I've been told that newer versions of the software do have the ability to address the CPU vs GPU problem; but in addition to being tied to the unpopular Credit New changes from some years back; they'd require E@H to upgrade it's heavily customized server software to a newer release version.  While locality scheduling - the main reason why E@H hacked their server code up so extensively many years ago - has been added to the core server code; at this point I'm doubtful that they ever will unless some feature that they need and can't backport is added, or a change in IT management results in a policy to require all software running on the network to be a current version forcing the issue.
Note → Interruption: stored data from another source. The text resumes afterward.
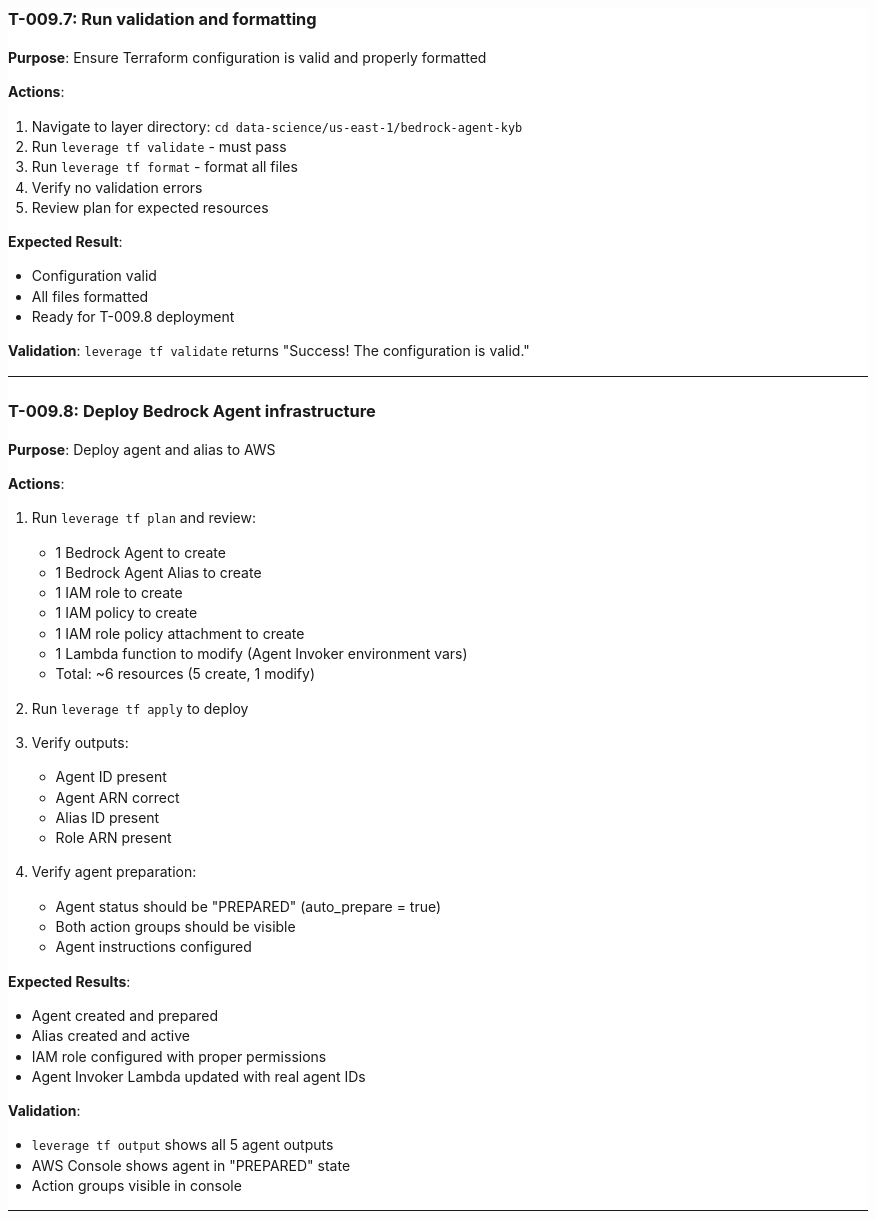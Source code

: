 ### T-009.7: Run validation and formatting

**Purpose**: Ensure Terraform configuration is valid and properly formatted

**Actions**:
1. Navigate to layer directory: `cd data-science/us-east-1/bedrock-agent-kyb`
2. Run `leverage tf validate` - must pass
3. Run `leverage tf format` - format all files
4. Verify no validation errors
5. Review plan for expected resources

**Expected Result**:
- Configuration valid
- All files formatted
- Ready for T-009.8 deployment

**Validation**: `leverage tf validate` returns "Success! The configuration is valid."

---

### T-009.8: Deploy Bedrock Agent infrastructure

**Purpose**: Deploy agent and alias to AWS

**Actions**:
1. Run `leverage tf plan` and review:
   - 1 Bedrock Agent to create
   - 1 Bedrock Agent Alias to create
   - 1 IAM role to create
   - 1 IAM policy to create
   - 1 IAM role policy attachment to create
   - 1 Lambda function to modify (Agent Invoker environment vars)
   - Total: ~6 resources (5 create, 1 modify)

2. Run `leverage tf apply` to deploy

3. Verify outputs:
   - Agent ID present
   - Agent ARN correct
   - Alias ID present
   - Role ARN present

4. Verify agent preparation:
   - Agent status should be "PREPARED" (auto_prepare = true)
   - Both action groups should be visible
   - Agent instructions configured

**Expected Results**:
- Agent created and prepared
- Alias created and active
- IAM role configured with proper permissions
- Agent Invoker Lambda updated with real agent IDs

**Validation**:
- `leverage tf output` shows all 5 agent outputs
- AWS Console shows agent in "PREPARED" state
- Action groups visible in console

---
What can and should be done IMO to mitigate the problem is that periodically (maybe once a year) E@H should adjust the scaling factors so that the average CPU/GPU combination ends up with all applications having the same DCF.  That at least would even out the pain of trying to have a cache of more than a few tasks and mean that users with a typical setup will have things work more or less the way they're supposed to instead of the current situation where the handful of people using decade old GPUs are getting something close to what's expected while people who upgrade their GPUs semi-regularly are having increasingly awful experiences; increasingly trending towards not being able to run the CPU and GPU with the same client installation any longer.

 

 

Ian&Steve C.
Ian&Steve C.
Joined: 19 Jan 20
Posts: 3,833
Credit: 38,737,781,826
RAC: 64,018,473

the DCF initially gets

the DCF initially gets calculated from the flops estimate, and then slowly adjusts as it gets an average for actual run time from processed tasks.

 

if the flops estimate was correct for GW, the DCF would be caluculated more closely from the beginning and you wouldnt get these wild swings when flipping between GR/GW or running both at the same time.

currently, the GR GPU tasks are tagged with a 525,000 flops estimate, whereas the GW GPU are tagged with 144,000 flops estimate. this is what drives the DCF, and makes your system think that GW tasks are 3.6x faster than GR, when in reality then run about the same speed, or only slightly faster.

 

truly just increasing the flops estimate for GW would solve MANY problems. it's an easy fix server side. the project admins can key in any value they like. they just need to actually adjust it.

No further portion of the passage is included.